Problem to work on:
Starting at the first line of the records below, transcribe each line exactly, ending with the line that contains "and have the".

Extracted entries:
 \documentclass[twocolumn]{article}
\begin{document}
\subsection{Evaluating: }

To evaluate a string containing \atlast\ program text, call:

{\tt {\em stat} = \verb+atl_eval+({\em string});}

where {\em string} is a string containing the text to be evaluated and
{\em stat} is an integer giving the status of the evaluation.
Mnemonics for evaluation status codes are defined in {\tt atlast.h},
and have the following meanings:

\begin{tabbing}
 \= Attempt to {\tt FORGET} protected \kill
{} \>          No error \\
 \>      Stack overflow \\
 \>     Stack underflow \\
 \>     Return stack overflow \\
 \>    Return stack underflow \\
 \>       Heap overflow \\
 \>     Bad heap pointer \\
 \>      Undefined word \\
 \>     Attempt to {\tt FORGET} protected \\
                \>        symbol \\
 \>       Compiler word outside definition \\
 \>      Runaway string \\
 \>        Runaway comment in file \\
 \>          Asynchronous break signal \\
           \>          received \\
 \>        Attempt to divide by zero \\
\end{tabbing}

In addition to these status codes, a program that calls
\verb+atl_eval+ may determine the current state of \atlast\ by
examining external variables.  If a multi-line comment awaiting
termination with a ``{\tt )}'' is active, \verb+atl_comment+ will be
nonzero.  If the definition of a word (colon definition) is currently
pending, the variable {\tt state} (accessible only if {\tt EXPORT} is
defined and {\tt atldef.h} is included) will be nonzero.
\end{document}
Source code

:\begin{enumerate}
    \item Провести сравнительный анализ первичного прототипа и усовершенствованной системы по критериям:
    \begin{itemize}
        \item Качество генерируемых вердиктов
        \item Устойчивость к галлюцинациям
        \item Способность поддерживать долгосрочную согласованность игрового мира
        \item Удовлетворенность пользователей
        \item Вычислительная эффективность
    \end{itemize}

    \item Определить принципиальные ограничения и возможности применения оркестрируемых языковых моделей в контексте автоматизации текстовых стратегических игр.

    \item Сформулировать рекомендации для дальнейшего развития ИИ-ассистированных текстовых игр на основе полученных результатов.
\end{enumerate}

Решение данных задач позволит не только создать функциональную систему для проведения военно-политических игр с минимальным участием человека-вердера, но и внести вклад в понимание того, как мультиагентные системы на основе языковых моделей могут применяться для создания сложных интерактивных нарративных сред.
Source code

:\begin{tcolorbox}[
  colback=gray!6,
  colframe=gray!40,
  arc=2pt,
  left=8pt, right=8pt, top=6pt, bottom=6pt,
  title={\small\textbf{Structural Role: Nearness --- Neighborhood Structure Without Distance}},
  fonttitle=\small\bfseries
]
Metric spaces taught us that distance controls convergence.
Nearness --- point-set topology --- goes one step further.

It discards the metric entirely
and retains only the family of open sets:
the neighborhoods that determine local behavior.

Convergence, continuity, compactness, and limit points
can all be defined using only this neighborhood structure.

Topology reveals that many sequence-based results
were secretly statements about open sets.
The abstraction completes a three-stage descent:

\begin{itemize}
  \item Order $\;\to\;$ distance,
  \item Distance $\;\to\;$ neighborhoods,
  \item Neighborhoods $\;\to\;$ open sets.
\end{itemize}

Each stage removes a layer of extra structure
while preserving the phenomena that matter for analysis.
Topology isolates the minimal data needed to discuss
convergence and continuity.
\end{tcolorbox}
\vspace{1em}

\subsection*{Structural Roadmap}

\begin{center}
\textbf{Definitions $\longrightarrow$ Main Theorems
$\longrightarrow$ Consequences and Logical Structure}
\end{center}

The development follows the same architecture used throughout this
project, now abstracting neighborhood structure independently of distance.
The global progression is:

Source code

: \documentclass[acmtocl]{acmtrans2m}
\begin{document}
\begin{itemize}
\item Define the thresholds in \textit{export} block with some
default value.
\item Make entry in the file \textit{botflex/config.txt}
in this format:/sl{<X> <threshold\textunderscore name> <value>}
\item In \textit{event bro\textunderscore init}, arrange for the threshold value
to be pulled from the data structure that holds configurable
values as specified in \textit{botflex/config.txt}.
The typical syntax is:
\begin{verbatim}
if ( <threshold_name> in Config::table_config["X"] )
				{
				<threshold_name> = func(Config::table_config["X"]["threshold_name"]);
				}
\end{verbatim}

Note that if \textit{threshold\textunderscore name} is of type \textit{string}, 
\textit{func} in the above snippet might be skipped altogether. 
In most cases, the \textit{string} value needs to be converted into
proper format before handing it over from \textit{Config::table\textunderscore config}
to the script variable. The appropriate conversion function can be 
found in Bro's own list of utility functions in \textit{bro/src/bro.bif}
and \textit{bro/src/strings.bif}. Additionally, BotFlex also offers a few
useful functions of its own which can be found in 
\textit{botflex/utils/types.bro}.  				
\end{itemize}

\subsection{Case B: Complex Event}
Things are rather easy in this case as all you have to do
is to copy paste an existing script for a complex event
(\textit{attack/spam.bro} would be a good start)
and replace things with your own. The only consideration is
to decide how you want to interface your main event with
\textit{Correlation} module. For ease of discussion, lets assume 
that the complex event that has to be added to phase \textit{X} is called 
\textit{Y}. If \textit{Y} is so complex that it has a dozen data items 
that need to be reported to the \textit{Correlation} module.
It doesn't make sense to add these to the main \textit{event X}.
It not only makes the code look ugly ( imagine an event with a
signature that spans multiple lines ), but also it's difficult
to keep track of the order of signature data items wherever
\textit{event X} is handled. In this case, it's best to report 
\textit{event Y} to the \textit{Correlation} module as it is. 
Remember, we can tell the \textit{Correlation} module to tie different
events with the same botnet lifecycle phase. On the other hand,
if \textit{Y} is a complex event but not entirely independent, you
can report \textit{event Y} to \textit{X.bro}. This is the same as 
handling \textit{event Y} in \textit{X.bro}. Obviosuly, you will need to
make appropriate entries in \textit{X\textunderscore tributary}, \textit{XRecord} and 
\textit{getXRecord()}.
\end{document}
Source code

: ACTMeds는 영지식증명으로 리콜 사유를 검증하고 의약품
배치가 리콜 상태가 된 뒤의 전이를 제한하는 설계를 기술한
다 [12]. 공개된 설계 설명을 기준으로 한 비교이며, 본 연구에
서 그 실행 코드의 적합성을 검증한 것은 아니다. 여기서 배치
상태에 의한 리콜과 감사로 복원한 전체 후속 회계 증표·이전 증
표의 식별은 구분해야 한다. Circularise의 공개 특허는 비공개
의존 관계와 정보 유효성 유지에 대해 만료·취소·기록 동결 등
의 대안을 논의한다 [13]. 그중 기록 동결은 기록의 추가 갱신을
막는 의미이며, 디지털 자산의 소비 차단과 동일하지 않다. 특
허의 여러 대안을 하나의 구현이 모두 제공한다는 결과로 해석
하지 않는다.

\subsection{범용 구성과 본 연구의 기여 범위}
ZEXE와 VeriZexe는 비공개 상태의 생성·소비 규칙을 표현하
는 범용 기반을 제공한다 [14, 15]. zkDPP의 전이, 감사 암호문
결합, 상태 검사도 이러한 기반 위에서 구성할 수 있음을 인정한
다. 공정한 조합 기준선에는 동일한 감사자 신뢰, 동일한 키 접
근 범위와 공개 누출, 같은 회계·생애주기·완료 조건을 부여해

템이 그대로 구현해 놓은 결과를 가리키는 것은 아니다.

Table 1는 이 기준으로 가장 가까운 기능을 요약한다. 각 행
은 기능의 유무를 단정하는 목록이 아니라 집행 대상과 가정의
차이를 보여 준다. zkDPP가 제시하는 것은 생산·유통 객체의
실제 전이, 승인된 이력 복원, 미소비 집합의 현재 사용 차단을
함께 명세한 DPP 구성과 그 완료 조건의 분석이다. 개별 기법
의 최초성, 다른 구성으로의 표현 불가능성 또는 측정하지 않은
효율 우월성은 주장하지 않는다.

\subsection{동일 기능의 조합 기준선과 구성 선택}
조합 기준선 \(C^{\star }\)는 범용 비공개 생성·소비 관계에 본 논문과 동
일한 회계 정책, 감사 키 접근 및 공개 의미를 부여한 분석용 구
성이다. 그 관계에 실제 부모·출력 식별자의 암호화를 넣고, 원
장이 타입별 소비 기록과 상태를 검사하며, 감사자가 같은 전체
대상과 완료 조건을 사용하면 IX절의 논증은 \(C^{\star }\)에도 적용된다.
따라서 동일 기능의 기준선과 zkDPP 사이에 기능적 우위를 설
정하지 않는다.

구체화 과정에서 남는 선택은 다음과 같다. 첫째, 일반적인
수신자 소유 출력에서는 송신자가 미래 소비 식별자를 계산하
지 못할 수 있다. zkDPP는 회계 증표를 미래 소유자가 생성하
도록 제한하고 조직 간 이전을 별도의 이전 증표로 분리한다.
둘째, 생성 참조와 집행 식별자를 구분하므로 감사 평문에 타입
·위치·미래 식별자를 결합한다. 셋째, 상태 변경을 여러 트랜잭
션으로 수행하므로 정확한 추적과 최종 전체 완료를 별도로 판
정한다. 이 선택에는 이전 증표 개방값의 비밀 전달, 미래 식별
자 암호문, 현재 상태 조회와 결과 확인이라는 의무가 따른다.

Answer below:
 \documentclass[twocolumn]{article}
\begin{document}
\subsection{Evaluating: }

To evaluate a string containing \atlast\ program text, call:

{\tt {\em stat} = \verb+atl_eval+({\em string});}

where {\em string} is a string containing the text to be evaluated and
{\em stat} is an integer giving the status of the evaluation.
Mnemonics for evaluation status codes are defined in {\tt atlast.h},
and have the following meanings:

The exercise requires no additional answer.